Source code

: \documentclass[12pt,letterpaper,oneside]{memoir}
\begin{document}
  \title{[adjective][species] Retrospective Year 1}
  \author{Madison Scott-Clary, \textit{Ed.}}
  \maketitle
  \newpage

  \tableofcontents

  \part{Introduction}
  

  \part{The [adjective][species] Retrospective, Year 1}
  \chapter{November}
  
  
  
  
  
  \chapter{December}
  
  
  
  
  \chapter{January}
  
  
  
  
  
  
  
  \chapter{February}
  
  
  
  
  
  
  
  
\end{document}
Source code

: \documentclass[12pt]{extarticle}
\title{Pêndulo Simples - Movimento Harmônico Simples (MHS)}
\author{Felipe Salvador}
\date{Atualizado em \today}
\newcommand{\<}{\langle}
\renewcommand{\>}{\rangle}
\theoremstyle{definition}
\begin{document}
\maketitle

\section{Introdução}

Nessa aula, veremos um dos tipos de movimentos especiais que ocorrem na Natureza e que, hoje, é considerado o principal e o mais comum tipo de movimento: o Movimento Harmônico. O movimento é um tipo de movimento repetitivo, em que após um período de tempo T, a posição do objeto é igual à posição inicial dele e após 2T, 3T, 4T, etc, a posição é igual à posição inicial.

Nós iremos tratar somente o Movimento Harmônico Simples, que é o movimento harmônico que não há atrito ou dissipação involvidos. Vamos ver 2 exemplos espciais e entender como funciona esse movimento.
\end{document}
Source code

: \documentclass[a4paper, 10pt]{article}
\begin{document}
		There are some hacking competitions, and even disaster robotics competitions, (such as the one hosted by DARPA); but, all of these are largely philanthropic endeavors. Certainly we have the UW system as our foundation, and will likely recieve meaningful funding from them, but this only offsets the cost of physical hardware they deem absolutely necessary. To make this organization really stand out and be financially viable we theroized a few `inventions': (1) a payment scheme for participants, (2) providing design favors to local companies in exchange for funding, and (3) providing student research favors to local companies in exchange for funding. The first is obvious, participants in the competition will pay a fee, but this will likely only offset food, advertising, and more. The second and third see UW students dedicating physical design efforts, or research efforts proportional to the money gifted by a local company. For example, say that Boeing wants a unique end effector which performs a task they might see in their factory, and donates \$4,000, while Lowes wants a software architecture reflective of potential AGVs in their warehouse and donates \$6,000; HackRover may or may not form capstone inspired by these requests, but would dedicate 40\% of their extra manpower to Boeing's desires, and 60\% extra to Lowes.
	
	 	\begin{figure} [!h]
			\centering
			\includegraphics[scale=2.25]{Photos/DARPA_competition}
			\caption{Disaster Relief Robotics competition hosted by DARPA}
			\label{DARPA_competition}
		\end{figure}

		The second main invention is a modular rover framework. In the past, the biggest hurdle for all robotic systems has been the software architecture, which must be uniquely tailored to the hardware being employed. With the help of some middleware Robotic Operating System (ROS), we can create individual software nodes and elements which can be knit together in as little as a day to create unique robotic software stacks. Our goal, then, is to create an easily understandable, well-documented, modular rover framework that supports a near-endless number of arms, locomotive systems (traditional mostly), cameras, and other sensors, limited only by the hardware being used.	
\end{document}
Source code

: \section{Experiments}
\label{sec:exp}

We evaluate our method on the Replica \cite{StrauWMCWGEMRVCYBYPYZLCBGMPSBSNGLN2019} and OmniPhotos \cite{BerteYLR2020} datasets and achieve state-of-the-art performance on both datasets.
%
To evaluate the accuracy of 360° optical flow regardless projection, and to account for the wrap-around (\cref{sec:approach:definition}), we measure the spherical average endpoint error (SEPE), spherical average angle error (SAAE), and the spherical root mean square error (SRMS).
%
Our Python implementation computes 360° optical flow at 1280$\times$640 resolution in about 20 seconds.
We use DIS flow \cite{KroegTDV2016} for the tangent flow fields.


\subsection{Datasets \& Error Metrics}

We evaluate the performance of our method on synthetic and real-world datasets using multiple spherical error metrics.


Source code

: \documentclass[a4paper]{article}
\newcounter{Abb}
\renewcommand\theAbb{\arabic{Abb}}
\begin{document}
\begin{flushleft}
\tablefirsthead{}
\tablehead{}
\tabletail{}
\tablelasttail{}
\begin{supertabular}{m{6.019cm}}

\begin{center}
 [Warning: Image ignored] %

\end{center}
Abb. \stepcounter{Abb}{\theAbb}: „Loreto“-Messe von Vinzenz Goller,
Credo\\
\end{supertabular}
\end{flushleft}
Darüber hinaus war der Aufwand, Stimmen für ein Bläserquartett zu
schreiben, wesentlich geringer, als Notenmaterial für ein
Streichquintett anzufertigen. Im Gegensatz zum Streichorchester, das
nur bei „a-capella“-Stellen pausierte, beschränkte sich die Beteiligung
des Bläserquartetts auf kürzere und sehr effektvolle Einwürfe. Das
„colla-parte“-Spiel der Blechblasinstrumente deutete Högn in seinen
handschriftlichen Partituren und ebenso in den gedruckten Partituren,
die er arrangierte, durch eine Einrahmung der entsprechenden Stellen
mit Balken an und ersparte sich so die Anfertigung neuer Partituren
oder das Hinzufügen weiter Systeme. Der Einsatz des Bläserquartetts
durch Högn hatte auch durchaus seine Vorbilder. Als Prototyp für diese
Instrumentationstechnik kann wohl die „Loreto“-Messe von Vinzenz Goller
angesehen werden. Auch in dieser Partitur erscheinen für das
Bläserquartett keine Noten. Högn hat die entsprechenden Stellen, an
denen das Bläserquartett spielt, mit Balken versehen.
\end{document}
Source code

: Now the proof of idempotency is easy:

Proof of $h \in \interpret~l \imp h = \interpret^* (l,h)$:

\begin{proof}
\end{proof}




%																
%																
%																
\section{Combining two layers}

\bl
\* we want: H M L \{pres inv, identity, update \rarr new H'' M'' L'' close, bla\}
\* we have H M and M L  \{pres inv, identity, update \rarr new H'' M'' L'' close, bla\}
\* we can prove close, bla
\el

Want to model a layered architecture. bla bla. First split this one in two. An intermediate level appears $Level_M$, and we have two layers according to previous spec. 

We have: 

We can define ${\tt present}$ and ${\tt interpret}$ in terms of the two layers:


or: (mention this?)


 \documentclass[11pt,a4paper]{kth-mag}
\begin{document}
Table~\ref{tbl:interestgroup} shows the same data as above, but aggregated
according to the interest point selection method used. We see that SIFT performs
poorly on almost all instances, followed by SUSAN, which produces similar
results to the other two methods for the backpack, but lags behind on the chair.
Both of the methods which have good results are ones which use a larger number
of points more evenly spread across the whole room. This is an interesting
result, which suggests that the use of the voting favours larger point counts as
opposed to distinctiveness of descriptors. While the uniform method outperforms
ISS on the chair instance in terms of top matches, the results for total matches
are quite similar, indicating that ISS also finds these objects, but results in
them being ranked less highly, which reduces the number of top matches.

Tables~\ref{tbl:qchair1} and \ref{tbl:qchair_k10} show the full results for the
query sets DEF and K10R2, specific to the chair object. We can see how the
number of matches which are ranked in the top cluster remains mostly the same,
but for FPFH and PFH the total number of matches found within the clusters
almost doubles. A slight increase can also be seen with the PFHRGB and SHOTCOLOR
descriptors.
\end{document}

================================

Problem statement:
For each line of the material that includes the word "Högn", make a copy.

Written solution:
„colla-parte“-Spiel der Blechblasinstrumente deutete Högn in seinen
durch Högn hatte auch durchaus seine Vorbilder. Als Prototyp für diese
Bläserquartett keine Noten. Högn hat die entsprechenden Stellen, an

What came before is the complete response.